TRY IT → Nothing but the lines from the one that contains "the user ID. |" to the end of the records should be printed, both ends included, exactly as given.
*** EXERCISE DATA ***
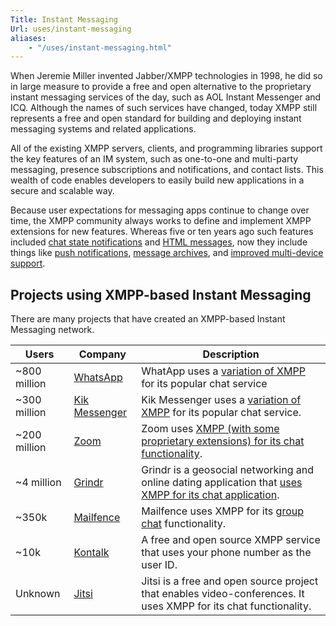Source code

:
 ```yaml
---
Title: Instant Messaging
Url: uses/instant-messaging
aliases:
    - "/uses/instant-messaging.html"
---
```


When Jeremie Miller invented Jabber/XMPP technologies in 1998, he did so in large measure to provide a free and open alternative to the proprietary instant messaging services of the day, such as AOL Instant Messenger and ICQ. Although the names of such services have changed, today XMPP still represents a free and open standard for building and deploying instant messaging systems and related applications.

All of the existing XMPP servers, clients, and programming libraries support the key features of an IM system, such as one-to-one and multi-party messaging, presence subscriptions and notifications, and contact lists. This wealth of code enables developers to easily build new applications in a secure and scalable way.

Because user expectations for messaging apps continue to change over time, the XMPP community always works to define and implement XMPP extensions for new features. Whereas five or ten years ago such features included [chat state notifications](/extensions/xep-0085.html) and [HTML messages](/extensions/xep-0071.html), now they include things like [push notifications](/extensions/xep-0357.html), [message archives](/extensions/xep-0313.html), and [improved multi-device support](/extensions/xep-0280.html).

## Projects using XMPP-based Instant Messaging

There are many projects that have created an XMPP-based Instant Messaging network.

| Users        | Company                         | Description                            |
|--------------|---------------------------------|----------------------------------------|
| ~800 million | [WhatsApp](http://whatsapp.com) | WhatApp uses a [variation of XMPP](https://github.com/WHAnonymous/Chat-API/wiki/FunXMPP-Protocol) for its popular chat service |
| ~300 million | [Kik Messenger](https://www.kik.com/) | Kik Messenger uses a [variation of XMPP](https://github.com/tomer8007/kik-bot-api-unofficial) for its popular chat service. |
| ~200 million | [Zoom](https://zoom.us)         | Zoom uses [XMPP (with some proprietary extensions) for its chat functionality](https://blog.talosintelligence.com/2020/04/zoom-user-enumeration.html). |
| ~4 million   | [Grindr](https://grindr.com)    | Grindr is a geosocial networking and online dating application that [uses XMPP for its chat application](https://www.meetup.com/Los-Angeles-Android-Developers-Mobile-Developers-Meetup/events/221112018/). |
|    ~350k     | [Mailfence](https://mailfence.com)   | Mailfence uses XMPP for its [group chat](https://blog.mailfence.com/mailfence-groups/) functionality. |
|    ~10k      | [Kontalk](http://kontalk.org)   | A free and open source XMPP service that uses your phone number as the user ID. |
|   Unknown    | [Jitsi](https://jitsi.org)      | Jitsi is a free and open source project that enables video-conferences. It uses XMPP for its chat functionality. |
*** End of EXERCISE DATA ***
RESPONSE AREA →
|    ~10k      | [Kontalk](http://kontalk.org)   | A free and open source XMPP service that uses your phone number as the user ID. |
|   Unknown    | [Jitsi](https://jitsi.org)      | Jitsi is a free and open source project that enables video-conferences. It uses XMPP for its chat functionality. |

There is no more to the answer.